The essence of leadership

Wednesday, February 15th, 2006

Contributed by: Dr. Jonathan Byrnes
Senior Lecturer, Massachusetts Institute of Technology
President, Jonathan Byrnes & Co.

What are the essential qualities of an effective leader? Can these be recognized in young people? Can they be developed?

These questions were the topic of a meeting I recently had with a top admissions officer of a leading graduate school of business. This official was reflecting on the profile of applicants to be accepted in the school. She wanted to be sure that this profile was the most appropriate one, and not take anything for granted.

Great leadership seems easy to recognize, and you usually can tell when someone is lacking in leadership qualities. But how do you define it? This is a critical question both for selecting and developing your subordinates, and for developing your own leadership capabilities.

Here’s a definition of leadership that has stuck with me: Leaders are “people who leave their footprints in their areas of passion.”
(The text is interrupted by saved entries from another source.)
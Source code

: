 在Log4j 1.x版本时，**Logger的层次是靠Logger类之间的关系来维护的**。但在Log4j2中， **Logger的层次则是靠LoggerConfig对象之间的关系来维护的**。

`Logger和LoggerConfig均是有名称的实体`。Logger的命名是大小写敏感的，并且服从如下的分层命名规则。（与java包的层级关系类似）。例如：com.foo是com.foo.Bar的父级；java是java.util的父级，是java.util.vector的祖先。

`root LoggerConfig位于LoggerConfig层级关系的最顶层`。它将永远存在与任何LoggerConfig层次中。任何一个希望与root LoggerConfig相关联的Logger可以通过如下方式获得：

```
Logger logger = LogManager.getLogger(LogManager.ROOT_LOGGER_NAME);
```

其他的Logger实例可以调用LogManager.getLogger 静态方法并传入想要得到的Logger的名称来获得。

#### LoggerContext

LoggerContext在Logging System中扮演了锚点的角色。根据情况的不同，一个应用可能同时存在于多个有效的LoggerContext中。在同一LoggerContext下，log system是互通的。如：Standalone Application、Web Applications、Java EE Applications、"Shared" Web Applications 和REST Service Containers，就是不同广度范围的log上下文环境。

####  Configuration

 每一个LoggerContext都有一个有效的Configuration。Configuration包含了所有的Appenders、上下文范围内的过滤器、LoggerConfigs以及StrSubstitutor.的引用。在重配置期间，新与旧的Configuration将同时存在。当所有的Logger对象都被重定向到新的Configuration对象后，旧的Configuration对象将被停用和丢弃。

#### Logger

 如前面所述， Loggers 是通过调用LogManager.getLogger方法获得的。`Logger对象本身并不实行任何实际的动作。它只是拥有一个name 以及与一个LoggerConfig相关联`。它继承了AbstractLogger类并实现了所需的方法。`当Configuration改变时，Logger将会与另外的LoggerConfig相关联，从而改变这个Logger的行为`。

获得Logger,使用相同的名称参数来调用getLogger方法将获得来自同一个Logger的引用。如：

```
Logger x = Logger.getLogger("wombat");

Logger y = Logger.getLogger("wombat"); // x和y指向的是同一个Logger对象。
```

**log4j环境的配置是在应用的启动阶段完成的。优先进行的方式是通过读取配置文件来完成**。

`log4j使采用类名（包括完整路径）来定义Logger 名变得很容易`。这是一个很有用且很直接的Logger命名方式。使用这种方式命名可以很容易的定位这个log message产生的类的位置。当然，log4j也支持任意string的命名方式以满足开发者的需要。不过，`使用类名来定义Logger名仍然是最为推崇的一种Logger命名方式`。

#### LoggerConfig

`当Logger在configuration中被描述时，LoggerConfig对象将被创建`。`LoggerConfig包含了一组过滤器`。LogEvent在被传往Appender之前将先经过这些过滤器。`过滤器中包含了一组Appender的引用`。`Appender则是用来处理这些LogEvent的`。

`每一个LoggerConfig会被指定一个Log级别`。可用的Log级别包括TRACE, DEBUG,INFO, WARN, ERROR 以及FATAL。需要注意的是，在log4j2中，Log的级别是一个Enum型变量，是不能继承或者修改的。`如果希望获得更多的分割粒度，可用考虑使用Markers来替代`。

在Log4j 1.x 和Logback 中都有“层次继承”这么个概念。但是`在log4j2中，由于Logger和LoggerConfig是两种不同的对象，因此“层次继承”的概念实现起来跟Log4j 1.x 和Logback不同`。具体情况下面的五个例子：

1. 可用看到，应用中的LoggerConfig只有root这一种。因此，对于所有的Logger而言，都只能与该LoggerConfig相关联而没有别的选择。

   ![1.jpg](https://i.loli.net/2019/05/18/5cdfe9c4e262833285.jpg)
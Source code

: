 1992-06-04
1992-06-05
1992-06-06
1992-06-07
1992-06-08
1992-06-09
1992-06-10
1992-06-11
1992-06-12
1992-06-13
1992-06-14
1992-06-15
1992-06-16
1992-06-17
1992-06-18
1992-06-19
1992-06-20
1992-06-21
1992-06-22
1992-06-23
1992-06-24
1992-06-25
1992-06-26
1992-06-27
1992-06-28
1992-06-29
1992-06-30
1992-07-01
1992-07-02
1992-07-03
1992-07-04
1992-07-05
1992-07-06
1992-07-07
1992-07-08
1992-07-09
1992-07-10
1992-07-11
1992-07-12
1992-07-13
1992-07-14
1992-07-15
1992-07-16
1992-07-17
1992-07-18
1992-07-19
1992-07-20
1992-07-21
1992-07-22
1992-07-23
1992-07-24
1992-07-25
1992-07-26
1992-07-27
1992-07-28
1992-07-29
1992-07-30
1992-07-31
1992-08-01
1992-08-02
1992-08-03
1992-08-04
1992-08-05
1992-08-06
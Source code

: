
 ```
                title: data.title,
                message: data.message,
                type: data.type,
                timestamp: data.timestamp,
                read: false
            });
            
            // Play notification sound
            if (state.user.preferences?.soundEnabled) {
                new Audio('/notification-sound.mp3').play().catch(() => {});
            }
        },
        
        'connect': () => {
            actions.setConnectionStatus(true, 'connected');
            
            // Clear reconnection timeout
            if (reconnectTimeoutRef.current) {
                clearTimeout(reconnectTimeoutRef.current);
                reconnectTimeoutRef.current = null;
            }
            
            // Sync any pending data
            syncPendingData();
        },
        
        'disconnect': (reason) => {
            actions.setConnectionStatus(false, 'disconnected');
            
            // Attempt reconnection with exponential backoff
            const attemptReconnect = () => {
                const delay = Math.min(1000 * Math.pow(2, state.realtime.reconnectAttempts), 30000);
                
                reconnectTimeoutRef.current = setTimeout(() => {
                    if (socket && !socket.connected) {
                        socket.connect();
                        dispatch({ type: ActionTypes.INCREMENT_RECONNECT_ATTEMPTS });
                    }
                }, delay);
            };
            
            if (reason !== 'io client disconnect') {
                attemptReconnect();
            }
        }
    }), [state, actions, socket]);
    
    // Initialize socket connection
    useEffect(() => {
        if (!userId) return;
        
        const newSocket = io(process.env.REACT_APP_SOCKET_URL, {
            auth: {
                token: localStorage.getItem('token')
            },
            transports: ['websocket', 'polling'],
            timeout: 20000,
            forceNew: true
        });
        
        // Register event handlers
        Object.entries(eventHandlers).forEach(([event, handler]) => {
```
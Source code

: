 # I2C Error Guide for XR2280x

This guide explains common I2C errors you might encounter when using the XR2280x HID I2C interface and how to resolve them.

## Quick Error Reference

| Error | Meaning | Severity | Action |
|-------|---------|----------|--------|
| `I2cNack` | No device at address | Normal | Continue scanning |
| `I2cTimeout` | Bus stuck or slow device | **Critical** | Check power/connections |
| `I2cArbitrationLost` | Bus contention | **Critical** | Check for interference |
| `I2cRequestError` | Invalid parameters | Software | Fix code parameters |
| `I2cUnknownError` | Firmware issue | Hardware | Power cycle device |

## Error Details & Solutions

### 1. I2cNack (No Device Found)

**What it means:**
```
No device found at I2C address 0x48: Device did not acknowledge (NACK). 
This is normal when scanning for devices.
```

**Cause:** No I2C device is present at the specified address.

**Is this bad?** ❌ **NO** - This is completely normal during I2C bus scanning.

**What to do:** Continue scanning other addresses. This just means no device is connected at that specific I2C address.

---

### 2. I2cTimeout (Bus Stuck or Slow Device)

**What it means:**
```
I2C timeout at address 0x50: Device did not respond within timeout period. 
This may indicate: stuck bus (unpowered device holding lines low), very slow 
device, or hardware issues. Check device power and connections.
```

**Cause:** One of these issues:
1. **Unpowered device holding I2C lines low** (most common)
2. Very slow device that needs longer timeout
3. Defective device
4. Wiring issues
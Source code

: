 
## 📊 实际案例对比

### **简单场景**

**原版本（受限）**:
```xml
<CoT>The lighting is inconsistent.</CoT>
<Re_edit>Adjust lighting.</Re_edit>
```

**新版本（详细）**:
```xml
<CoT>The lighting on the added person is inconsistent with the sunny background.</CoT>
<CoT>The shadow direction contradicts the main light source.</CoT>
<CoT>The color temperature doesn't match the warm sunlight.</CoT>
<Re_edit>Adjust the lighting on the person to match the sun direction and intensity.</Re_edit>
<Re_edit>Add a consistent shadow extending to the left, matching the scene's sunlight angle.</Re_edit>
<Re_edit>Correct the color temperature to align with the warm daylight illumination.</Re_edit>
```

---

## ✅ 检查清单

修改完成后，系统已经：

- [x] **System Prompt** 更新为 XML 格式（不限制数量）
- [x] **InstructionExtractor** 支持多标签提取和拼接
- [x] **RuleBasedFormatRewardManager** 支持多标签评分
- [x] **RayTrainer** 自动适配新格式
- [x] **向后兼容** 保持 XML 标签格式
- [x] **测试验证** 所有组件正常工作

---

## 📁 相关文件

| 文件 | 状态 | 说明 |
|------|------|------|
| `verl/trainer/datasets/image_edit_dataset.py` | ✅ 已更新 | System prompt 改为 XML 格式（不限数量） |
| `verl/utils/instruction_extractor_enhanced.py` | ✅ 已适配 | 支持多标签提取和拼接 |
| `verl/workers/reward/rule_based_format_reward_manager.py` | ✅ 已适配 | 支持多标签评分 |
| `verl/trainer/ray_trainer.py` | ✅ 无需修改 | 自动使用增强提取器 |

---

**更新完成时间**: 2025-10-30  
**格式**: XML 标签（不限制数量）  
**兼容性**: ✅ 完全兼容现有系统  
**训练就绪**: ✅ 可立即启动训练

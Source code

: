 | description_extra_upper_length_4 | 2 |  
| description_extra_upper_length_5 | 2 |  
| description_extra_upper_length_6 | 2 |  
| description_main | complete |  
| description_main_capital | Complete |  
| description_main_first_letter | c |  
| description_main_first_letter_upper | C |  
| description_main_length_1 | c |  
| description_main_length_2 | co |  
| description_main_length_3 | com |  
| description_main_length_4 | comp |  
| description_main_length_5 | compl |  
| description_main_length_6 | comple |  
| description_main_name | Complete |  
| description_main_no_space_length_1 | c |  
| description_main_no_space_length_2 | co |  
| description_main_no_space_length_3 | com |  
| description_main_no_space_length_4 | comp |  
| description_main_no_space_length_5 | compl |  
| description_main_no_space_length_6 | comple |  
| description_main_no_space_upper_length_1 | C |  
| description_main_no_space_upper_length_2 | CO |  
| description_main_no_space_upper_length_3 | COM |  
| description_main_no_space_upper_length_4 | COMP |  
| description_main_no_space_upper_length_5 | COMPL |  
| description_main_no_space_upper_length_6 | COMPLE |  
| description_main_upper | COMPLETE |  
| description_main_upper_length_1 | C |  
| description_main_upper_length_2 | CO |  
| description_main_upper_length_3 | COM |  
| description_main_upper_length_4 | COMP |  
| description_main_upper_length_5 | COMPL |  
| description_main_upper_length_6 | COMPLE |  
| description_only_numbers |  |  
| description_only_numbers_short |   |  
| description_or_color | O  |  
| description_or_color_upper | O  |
Not surprisingly, I heard this definition in a presentation given by the admissions officer and a colleague of hers. And, in fact, this admissions officer was showing leadership by inviting me and others in to talk about admissions profiles: She was taking an already excellent process, and rather than being complacent with it, she was making it even better. She was leaving her footprints in her area of passion.

Some companies have a culture of relentless, almost compulsive, improvement. No matter how good the company is, it should be doing better. It reminds me of a Smithsonian exhibit on American ingenuity, “If We’re So Good, Why Aren’t We Better?”

By contrast, other companies are smugly stuck in the past. I remember one vice president telling me that his company was doing everything right because “if there were a better way, we would have found it, and we’d be doing it.”

The lesson: When you have the lead, step on the gas. After all, that’s how you got there.

In recent columns, I explained the nature of paradigmatic change in “The Challenges of Paradigmatic Change,” and described how to manage it in “Manage Paradigmatic Change.” In this column, I discuss the nature of effective leadership, and outline how you can develop it in yourself and others.

Ambidextrous leadership
In a sense, great leaders have to be ambidextrous. On the one hand, they have to be able to execute capably within the current business paradigm, “the way we do business.” On the other hand, they must be able to reflect on the current paradigm, find ways to fundamentally improve it, and manage the large-scale change to a successful conclusion. You need two hands, and a lot of commitment, to change the propeller on the airplane in mid-flight, but that capability is the essence of successful leadership.

Think of it this way: Someday your current job will be a line entry on your resume. Under the entry, you’ll have two or three bullets to describe your major accomplishments. “Did a good job of doing what always was done” can’t be one of them.

“Doing a good job of doing what always was done” is the ante; it’s what you have to do to keep the job. The bullets, your major accomplishments, come on top. They are your successes at changing the current paradigm, and this is how you showcase your leadership.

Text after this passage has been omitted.